• Task prompt
The answer should be each line from the entries below that has the word "Biodata" in it.

[Stored data]
· · · · ·
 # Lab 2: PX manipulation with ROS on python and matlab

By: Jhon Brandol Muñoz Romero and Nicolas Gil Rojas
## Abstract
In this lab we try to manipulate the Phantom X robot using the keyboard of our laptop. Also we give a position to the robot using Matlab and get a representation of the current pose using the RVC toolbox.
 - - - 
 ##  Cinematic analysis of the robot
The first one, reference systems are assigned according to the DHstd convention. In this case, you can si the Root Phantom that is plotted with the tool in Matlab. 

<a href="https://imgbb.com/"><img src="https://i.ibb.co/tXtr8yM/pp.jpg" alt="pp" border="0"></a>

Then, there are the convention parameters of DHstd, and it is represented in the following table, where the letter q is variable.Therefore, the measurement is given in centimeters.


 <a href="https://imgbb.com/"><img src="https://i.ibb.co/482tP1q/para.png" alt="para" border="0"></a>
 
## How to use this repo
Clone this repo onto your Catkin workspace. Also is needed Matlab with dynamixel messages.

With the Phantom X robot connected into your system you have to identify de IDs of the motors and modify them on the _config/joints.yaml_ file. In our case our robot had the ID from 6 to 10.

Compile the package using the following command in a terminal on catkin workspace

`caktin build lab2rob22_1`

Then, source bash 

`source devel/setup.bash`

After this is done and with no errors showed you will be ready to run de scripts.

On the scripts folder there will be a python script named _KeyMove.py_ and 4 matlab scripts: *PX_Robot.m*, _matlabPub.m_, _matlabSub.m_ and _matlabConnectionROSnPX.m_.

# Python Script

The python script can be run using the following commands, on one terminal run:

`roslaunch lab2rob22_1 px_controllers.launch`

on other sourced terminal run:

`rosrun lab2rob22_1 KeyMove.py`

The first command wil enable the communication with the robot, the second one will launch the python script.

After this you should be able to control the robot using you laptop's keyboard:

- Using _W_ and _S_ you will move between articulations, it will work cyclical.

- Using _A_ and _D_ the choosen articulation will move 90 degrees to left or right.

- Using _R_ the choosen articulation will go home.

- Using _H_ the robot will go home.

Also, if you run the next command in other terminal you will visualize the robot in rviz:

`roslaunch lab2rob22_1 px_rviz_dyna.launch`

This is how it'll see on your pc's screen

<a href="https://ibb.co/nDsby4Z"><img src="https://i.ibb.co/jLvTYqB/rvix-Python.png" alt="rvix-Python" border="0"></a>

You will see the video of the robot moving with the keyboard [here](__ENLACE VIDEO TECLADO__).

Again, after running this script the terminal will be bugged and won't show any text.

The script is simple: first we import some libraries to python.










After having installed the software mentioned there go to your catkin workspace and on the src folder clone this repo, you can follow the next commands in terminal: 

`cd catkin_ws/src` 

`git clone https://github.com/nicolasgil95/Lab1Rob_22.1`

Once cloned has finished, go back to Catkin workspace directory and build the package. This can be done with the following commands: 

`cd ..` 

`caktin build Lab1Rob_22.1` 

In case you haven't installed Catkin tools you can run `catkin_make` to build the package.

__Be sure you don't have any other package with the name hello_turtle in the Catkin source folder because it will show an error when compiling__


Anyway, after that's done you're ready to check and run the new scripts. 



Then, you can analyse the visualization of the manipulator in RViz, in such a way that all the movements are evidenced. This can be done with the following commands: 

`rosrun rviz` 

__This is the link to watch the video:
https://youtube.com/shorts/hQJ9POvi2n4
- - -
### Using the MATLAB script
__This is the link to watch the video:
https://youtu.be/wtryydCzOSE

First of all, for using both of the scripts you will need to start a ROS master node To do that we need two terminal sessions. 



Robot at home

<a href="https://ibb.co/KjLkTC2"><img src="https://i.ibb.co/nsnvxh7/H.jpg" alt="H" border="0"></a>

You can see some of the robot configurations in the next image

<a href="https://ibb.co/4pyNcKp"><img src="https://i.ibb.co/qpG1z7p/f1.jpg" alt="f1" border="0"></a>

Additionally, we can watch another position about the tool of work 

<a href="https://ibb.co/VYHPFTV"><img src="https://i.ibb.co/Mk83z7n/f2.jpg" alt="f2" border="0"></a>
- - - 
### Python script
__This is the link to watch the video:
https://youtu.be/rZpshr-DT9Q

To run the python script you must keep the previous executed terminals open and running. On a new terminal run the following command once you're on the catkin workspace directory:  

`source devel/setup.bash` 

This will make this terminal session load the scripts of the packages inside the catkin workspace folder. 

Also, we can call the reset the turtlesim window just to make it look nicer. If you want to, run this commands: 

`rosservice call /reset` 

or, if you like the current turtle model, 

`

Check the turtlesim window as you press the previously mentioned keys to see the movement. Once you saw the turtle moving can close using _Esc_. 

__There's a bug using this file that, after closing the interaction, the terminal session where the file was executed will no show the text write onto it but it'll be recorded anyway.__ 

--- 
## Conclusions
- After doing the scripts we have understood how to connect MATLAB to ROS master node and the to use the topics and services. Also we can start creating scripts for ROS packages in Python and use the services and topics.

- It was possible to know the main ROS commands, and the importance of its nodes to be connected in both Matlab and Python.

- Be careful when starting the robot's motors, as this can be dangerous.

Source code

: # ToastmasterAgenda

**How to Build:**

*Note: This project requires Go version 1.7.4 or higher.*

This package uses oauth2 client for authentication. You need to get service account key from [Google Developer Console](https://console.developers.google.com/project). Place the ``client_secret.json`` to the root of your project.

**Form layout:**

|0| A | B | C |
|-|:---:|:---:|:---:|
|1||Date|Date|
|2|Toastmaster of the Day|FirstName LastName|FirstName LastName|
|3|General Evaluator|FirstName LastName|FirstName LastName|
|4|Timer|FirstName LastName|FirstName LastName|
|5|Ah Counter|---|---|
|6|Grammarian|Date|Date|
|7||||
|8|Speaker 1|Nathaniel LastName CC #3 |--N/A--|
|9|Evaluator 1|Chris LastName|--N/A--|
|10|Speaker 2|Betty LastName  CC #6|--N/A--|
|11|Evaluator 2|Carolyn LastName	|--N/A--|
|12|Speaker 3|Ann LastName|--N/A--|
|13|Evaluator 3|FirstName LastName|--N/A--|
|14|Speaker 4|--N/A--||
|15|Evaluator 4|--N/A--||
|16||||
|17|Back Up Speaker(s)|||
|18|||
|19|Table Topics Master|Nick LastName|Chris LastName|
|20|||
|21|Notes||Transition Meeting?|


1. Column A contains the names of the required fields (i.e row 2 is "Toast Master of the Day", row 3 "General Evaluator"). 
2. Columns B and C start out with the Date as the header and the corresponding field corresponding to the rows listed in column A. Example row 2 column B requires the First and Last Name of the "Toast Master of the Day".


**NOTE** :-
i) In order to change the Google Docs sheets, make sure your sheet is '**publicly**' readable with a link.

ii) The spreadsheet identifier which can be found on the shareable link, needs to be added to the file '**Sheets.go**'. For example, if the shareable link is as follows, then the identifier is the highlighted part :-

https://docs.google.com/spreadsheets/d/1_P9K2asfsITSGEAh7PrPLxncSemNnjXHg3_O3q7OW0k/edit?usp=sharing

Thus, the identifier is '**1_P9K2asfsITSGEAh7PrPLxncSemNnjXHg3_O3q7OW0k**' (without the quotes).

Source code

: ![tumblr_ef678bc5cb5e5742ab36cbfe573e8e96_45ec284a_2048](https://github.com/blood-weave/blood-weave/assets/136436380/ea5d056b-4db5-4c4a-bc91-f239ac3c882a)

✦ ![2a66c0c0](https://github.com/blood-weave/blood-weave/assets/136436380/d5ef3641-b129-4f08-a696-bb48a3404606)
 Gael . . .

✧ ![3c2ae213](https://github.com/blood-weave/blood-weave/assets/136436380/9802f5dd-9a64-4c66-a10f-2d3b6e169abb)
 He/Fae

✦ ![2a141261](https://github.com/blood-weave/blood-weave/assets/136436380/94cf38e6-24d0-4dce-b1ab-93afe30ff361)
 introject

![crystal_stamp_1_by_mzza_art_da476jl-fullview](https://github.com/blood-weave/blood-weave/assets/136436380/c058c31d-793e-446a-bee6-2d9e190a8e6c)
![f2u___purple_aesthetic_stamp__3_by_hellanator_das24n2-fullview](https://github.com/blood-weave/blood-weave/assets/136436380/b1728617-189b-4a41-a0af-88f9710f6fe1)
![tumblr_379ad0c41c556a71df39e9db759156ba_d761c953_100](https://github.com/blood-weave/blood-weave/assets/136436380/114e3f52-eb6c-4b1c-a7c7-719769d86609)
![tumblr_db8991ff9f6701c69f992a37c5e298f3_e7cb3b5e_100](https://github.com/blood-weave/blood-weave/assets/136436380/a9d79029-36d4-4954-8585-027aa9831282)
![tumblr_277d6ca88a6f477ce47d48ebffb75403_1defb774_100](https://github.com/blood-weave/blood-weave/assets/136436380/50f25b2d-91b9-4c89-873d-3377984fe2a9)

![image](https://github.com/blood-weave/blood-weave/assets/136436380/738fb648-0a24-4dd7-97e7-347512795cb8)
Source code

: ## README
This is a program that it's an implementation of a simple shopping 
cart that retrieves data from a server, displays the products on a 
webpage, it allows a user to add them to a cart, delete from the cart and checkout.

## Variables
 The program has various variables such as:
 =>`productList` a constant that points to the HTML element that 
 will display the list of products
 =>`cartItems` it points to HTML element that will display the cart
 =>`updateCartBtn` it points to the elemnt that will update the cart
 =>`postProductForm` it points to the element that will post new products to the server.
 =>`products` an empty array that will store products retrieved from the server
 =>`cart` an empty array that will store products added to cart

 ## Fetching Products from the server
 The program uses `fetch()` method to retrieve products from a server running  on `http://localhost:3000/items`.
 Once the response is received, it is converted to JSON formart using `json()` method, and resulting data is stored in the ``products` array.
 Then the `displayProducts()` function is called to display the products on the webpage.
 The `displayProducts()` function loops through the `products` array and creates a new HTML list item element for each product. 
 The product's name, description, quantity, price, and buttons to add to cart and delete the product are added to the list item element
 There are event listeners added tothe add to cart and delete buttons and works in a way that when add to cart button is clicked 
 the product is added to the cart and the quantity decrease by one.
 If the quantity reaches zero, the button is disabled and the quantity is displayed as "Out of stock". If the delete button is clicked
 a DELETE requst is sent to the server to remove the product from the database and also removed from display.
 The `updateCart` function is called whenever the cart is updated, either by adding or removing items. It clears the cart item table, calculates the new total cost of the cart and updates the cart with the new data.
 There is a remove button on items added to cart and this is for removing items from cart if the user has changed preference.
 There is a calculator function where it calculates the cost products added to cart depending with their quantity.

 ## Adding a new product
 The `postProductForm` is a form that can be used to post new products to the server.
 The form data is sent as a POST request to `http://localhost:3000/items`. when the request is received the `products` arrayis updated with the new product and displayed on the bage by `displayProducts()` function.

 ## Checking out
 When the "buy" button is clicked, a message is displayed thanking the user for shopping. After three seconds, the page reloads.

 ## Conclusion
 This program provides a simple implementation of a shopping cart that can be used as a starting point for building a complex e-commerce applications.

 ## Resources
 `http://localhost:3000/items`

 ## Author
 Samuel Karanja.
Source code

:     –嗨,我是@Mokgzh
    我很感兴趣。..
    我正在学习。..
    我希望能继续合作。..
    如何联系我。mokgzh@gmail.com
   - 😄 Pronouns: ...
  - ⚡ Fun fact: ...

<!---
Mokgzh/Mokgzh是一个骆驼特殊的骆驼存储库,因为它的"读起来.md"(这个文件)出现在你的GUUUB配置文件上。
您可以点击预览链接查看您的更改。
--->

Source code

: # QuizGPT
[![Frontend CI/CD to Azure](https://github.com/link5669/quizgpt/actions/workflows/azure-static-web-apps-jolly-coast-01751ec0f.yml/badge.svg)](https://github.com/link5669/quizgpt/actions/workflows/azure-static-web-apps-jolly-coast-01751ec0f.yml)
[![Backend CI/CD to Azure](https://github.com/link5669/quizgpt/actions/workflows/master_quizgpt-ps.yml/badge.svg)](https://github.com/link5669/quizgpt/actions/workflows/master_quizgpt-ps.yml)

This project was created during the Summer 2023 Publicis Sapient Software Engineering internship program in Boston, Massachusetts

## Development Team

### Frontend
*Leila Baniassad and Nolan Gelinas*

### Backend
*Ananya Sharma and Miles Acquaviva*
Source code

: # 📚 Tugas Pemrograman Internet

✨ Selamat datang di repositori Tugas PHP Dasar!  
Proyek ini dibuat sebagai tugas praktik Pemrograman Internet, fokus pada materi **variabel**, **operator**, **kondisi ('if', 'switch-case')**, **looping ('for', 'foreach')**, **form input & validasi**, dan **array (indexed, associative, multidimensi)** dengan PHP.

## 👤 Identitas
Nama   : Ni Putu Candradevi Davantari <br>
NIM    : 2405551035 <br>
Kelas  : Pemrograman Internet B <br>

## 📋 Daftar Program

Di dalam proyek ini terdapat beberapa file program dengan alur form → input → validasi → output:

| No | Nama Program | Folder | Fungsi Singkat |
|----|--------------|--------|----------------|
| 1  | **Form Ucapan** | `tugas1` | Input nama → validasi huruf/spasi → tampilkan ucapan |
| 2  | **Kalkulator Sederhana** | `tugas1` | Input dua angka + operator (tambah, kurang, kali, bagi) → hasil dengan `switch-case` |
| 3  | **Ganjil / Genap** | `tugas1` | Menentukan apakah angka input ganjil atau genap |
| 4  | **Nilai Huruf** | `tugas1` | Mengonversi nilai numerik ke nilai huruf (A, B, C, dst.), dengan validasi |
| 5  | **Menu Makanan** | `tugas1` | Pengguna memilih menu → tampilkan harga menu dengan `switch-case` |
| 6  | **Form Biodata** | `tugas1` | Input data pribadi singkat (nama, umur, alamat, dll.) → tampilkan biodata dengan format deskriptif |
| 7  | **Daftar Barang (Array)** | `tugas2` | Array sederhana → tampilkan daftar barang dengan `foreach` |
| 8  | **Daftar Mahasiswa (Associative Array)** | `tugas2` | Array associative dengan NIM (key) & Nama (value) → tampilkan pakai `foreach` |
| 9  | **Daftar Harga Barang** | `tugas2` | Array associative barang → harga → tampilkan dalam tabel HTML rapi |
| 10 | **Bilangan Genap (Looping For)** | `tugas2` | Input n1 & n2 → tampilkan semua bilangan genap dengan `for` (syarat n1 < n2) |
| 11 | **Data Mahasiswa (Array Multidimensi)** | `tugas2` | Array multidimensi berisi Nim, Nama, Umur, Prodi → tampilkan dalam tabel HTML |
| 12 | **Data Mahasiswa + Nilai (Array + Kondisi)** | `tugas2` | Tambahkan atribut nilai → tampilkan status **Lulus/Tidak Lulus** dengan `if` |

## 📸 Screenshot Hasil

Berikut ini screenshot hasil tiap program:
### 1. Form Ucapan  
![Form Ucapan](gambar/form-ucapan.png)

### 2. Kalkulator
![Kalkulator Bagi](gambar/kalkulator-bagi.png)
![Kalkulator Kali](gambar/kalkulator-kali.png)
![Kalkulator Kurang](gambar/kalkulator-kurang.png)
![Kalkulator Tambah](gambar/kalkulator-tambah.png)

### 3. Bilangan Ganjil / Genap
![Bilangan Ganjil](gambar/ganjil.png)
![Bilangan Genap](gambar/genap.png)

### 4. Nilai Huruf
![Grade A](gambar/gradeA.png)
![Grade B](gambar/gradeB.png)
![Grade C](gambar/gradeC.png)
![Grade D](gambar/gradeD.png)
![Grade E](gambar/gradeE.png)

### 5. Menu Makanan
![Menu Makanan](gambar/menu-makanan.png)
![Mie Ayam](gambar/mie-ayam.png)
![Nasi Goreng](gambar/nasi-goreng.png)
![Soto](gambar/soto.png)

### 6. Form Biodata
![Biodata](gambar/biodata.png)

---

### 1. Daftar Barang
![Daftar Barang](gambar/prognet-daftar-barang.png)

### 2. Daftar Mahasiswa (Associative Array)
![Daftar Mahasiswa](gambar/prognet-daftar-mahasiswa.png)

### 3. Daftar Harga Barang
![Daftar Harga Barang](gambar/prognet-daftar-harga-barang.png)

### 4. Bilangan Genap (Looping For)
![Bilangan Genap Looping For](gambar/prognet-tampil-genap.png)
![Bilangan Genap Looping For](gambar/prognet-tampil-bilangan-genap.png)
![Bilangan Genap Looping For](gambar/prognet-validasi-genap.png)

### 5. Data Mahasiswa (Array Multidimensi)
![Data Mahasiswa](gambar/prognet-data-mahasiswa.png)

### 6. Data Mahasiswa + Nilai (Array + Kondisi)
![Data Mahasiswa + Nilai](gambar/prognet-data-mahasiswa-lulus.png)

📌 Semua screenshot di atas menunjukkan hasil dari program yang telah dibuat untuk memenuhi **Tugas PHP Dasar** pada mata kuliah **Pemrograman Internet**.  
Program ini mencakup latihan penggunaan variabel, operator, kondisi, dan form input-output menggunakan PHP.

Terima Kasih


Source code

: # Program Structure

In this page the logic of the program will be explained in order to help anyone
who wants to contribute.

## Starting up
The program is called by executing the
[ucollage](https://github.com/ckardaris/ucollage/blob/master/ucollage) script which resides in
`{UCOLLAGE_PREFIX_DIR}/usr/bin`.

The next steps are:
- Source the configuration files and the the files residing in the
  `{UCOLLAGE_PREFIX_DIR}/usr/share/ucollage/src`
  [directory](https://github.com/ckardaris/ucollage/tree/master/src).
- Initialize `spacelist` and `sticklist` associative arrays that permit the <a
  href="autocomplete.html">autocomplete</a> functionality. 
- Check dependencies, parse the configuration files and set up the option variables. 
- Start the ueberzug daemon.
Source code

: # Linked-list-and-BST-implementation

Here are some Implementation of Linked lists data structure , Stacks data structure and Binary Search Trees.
· · · · ·
• Task solution
| 6  | **Form Biodata** | `tugas1` | Input data pribadi singkat (nama, umur, alamat, dll.) → tampilkan biodata dengan format deskriptif |
### 6. Form Biodata
![Biodata](gambar/biodata.png)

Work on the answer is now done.